→ **What the task asks**
Please count how many lines in the entries below contain "your" and reply with the figure alone.
START Material for the task
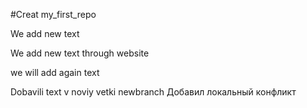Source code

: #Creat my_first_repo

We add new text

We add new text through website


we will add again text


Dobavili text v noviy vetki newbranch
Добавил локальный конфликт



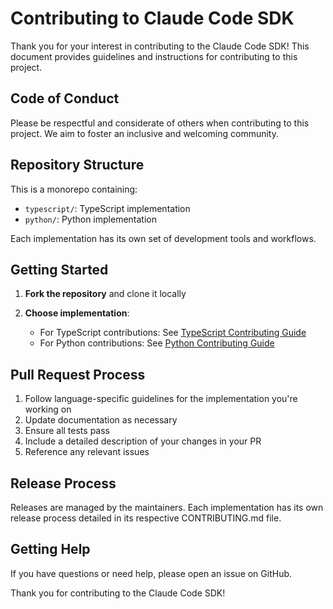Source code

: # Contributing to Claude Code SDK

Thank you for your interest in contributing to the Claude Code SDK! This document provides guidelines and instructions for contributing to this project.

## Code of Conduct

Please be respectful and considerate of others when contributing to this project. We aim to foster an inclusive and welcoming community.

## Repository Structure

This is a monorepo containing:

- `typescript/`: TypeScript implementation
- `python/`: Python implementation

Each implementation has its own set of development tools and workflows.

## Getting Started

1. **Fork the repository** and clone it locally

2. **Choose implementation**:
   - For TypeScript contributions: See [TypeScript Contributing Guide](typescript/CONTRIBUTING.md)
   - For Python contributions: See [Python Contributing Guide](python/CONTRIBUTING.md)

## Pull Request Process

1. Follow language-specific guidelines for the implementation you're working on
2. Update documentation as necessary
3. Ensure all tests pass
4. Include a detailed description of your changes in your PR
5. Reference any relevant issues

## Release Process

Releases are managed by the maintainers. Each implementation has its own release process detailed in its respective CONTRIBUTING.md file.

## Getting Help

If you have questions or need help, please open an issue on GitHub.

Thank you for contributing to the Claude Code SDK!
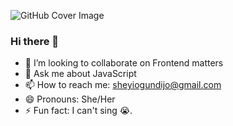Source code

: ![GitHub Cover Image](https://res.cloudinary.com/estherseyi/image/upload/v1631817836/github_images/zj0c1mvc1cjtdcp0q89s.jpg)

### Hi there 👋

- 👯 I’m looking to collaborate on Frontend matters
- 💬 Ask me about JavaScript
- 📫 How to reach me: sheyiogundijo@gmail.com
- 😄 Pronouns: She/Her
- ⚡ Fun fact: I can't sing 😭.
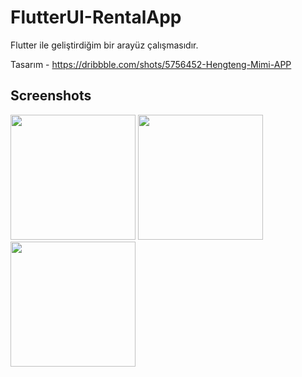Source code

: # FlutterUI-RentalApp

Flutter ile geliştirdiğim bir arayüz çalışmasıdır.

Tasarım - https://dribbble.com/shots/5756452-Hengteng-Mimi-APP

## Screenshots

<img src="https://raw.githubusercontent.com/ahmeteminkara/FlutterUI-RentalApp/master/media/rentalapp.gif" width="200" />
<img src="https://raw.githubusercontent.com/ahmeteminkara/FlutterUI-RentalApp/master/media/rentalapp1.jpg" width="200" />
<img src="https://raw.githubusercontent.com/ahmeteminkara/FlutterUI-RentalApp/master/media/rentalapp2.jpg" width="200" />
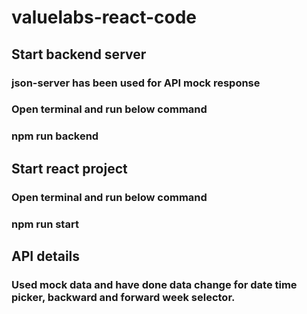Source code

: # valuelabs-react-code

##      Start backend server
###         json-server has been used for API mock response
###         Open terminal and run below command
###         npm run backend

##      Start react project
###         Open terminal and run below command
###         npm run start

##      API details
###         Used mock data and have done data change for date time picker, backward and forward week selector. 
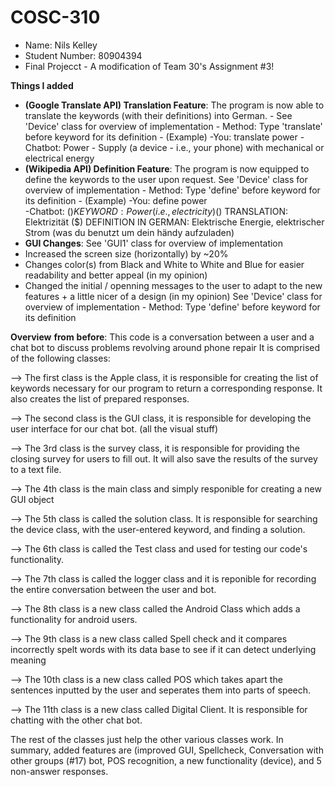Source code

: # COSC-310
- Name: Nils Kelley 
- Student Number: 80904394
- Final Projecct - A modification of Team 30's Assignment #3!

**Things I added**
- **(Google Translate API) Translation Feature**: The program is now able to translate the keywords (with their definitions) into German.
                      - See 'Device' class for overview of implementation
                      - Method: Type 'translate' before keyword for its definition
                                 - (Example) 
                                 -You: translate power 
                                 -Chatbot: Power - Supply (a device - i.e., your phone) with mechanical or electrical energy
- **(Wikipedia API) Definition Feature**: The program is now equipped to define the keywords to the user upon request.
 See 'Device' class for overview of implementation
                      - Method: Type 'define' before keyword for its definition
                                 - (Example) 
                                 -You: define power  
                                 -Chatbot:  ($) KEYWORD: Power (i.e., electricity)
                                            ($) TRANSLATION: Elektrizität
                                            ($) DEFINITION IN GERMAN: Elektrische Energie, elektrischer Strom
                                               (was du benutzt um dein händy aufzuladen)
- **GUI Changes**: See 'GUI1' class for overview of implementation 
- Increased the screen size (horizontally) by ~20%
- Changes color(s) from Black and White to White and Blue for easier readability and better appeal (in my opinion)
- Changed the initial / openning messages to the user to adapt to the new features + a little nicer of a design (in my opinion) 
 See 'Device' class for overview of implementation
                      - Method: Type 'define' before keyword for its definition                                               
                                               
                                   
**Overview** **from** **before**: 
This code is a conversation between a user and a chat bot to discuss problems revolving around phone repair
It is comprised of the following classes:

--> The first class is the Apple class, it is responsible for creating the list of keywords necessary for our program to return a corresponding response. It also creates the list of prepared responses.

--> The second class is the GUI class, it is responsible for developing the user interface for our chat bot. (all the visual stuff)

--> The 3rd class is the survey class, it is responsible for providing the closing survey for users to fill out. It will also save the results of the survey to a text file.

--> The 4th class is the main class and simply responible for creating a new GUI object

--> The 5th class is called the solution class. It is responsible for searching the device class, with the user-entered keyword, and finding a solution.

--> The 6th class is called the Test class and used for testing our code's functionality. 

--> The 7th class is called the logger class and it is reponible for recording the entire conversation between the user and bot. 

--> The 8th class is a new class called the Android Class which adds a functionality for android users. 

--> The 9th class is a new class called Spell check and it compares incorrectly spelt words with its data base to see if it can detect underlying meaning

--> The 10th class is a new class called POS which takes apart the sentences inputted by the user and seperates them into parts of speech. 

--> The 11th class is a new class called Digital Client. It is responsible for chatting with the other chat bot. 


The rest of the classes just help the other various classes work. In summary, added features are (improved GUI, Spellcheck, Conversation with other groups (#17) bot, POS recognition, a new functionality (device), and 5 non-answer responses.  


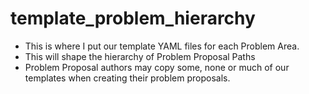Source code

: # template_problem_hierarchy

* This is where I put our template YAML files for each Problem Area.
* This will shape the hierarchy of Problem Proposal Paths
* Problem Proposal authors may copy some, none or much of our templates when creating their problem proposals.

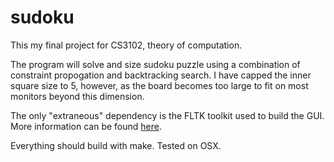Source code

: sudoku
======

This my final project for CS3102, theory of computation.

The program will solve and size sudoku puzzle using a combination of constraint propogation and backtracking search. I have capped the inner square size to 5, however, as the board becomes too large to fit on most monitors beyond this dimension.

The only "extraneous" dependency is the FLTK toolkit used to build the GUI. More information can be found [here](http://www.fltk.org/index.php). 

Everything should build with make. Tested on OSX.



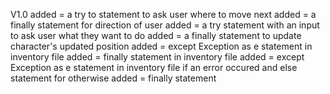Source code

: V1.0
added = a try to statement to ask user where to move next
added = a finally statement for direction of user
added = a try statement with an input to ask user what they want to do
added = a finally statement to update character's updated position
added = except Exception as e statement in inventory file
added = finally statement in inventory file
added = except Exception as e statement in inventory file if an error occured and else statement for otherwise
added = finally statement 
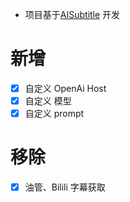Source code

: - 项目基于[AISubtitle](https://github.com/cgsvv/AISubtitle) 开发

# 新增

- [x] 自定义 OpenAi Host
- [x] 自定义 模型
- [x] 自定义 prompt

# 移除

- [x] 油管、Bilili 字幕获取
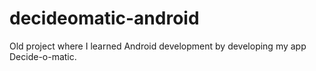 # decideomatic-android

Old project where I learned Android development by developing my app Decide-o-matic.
END Material for the task
→ **Exercise output**
3